As cidades americanas são (muitas delas), até por serem recentes, o paradigma desse modelo que o petróleo barato facilita, com a suburbanização extensa. Nas cidades europeias, de recorte secular, este modelo nunca foi tão acentuado, embora seja essa a tendência—a desertificação dos velhos centros urbanos em prol das periferias onde o mundo rural recua face ao betão é uma das consequências deste tipo de urbanismo.
Mas o petróleo barato é coisa do passado. As alterações climáticas impõem novas abordagens. E a qualidade de vida nas cidades volta a ser prioridade. Adivinham-se mudanças?
Herbert Girardet, no seu livro «Criar Cidades Sustentáveis» --Edições Sempre-em-Pé, Porto, afirma: «Hoje não vivemos numa civilização mas sim numa mobilização— de recursos naturais, de pessoas e de produtos. As cidades são os nós de onde a mobilidade emana: ao longo das estradas, das redes ferroviárias, das rotas aéreas e das linhas telefónicas. As cidades alastram também para fora de si mesmas ao longo das modernas rodovias e linhas ferroviárias por subúrbios e centros comerciais e para além deles, ao mesmo tempo que o seu centro fica muitas vezes desprovido de vida fora das horas de expediente. A origem e o destino dessa mobilização acabaram por simultaneamente definir a existência humana.»
4) Será possível, como pretende este autor, voltar a uma civilização urbana? Esse desafio permanece.
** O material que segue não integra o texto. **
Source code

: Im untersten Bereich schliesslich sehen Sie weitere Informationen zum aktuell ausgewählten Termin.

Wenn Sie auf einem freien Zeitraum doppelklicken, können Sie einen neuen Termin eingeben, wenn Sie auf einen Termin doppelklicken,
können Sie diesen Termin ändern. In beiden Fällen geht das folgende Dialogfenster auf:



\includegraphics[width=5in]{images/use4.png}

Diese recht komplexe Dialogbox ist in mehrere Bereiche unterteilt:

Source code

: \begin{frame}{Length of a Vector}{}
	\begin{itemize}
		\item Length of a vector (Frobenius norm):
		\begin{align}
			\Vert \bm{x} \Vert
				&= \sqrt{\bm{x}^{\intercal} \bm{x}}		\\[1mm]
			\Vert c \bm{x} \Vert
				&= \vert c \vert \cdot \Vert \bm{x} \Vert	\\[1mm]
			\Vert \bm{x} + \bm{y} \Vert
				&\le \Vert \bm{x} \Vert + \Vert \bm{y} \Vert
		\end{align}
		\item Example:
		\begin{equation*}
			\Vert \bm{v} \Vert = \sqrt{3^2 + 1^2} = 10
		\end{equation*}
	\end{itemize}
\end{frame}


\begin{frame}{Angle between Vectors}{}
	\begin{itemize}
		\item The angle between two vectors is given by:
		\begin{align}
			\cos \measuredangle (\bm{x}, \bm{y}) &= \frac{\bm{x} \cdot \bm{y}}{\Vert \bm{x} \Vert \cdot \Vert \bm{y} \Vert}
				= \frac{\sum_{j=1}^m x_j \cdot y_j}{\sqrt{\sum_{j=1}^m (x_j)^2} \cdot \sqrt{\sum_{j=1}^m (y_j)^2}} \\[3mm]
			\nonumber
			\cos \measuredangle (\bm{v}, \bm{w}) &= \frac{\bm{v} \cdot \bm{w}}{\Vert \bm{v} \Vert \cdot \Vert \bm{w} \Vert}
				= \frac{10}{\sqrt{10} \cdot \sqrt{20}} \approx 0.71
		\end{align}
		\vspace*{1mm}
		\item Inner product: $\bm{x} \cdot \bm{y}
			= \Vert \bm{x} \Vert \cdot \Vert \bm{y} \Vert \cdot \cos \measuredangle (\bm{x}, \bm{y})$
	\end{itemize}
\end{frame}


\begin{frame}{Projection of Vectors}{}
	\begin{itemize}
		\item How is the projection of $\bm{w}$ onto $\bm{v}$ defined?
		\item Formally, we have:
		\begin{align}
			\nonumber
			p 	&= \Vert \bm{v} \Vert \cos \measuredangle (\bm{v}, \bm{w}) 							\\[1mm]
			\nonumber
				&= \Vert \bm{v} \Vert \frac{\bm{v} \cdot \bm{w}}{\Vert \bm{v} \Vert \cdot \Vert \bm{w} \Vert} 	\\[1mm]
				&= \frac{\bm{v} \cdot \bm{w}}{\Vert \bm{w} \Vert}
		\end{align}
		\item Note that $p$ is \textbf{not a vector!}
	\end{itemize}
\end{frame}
Em todo o lado surgem indicadores de mudança.
Mas o diagnóstico da nossa «mobilização» urbana ainda não está completo: podemos desenvolvê-lo a partir de 2 conceitos: (instrumentos de análise)
---a «Pegada ecológica»
--o «Metabolismo das cidades» Quanto ao primeiro, sabe-se que integra as recentes noções que permitem perceber o peso, em termos de consumo de recursos, de uma actividade, uma empresa, uma família, um país. Ou uma cidade. Essa pegada pode medir-se em termos de hectares necessários a suprir as necessidades de uma unidade—e no caso das cidades essa pegada pode ser bem funda e pesada. Herbert Girardet começou a preocupar-se com este tema quando um dia viu, a descer o Amazonas, barcos carregando enormes quantidades de madeiras tropicais arrancadas à floresta— uma inscrição «Londres» indicava o seu destino. O escritor teve a revelação de que o impacte a pegada das cidades ia até bem longe: era um efeito global do seu consumo de recursos.
Para usarmos a cidade que serve como exemplo a este autor, Londres, saiba-se que a sua pegada é vasta. A capital britânica tem 158 000 hectares de superfície. Mas só a área florestal exigida por Londres para produtos de madeira ultrapassa os 768 000 hectares! A área agrícola para produção de alimentos excede 8 milhões e 400 000 hectares, e a área que seria necessária para capturar o carbono emitido pelos londrinos seria de 10, 5 milhões de hectares (1, 5 por hectares). Diga-se que a superfície total do Reino unido é 24 milhões de hectares. E estará quase tudo dito!
Metabolismo— Vale a pena transcrever Herbert Girardet: «As cidades, como outras reuniões de organismos, possuem um metabolismo que é possível definir, e que consiste no fluxo de recursos e produtos através do sistema urbano para benefício das populações da cidade. Dada a imensa escala da urbanização, para garantir a sua viabilidade a longo prazo as cidades fariam bem em adoptar para si o modelo de funcionamento dos ecossistemas naturais, como as florestas. Os próprios ecossistemas da natureza possuem um metabolismo essencialmente circular, em que cada produto descarregado por um organismo se torna por sua vez um insumo que renova e sustenta a continuidade da totalidade do ambiente vivo de que faz parte. A totalidade da teia da vida une-se solidariamente numa « cadeia de benefícios mútuos» através do fluxo de nutrientes que passam de um a outro organismo.
O metabolismo da maioria das cidades modernas é, em contraste, essencialmente linear, sendo os recursos «bombeados» através do sistema urbano sem grandes preocupações acerca da sua origem ou acerca do destino dos resíduos, o que tem por resultado a descarga de grandes quantidades de resíduos incompatíveis com os sistemas naturais. Na gestão urbana, os insumos e produtos são considerados em grande parte como desligados uns dos outros. Os alimentos são importados para as cidades, consumidos e despejados como esgoto nos rios e águas costeiras. As matérias-primas são extraídas da natureza, combinadas e processadas em bens de consumo que em última analise terminam como lixo que não pode ser reabsorvido no mundo natural.»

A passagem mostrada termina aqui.